Given records
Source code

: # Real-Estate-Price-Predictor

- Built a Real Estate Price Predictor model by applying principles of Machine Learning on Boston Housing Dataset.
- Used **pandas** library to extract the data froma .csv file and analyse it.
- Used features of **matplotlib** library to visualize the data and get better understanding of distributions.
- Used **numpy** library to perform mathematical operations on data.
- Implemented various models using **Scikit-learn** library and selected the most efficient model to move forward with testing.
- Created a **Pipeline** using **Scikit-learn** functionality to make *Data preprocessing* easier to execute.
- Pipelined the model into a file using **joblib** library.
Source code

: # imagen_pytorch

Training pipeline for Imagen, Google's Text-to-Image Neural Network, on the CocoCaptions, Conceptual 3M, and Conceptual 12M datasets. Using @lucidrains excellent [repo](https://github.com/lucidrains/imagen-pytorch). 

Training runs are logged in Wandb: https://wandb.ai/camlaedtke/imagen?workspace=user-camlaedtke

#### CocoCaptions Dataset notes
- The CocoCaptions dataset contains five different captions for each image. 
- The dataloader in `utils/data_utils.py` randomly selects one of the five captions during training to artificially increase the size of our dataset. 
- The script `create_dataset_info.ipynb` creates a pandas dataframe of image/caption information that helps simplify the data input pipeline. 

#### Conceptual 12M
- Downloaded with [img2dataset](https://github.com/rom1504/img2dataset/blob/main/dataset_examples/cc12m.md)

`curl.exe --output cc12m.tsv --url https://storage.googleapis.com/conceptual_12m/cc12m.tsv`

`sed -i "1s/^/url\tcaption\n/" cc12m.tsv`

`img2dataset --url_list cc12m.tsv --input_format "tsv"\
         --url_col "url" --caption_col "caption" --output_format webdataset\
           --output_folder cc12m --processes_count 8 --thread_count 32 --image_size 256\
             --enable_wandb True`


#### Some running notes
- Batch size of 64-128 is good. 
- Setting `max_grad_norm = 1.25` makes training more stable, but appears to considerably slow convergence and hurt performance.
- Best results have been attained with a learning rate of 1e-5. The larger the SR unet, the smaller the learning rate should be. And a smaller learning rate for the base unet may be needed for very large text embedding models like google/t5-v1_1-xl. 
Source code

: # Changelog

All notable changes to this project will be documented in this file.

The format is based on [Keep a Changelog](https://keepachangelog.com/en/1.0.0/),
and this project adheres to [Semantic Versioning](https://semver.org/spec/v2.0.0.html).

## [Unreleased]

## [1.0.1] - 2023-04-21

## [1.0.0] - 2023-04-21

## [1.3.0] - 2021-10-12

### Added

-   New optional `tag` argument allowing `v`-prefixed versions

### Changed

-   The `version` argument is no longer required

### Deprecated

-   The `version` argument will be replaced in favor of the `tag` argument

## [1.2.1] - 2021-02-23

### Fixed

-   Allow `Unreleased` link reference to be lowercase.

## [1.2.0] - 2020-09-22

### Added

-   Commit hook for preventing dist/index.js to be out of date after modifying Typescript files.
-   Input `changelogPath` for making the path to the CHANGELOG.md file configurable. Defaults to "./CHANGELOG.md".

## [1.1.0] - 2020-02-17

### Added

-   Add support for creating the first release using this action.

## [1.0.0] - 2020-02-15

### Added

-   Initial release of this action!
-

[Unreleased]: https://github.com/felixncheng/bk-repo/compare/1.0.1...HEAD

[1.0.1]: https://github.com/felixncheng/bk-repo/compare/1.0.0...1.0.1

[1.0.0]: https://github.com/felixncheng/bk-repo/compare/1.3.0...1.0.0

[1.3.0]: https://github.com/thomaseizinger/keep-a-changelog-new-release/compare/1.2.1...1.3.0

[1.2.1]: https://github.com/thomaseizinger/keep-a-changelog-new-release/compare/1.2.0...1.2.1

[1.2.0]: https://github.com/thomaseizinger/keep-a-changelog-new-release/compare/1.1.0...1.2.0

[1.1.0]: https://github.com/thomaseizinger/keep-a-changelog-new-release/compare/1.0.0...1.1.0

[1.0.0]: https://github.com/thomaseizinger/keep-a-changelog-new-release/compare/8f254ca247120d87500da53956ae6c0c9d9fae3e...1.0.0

What you need to do
Lines holding the string "Estate" are the answer; copy each one from the listing above.

Expected answer
: # Real-Estate-Price-Predictor
- Built a Real Estate Price Predictor model by applying principles of Machine Learning on Boston Housing Dataset.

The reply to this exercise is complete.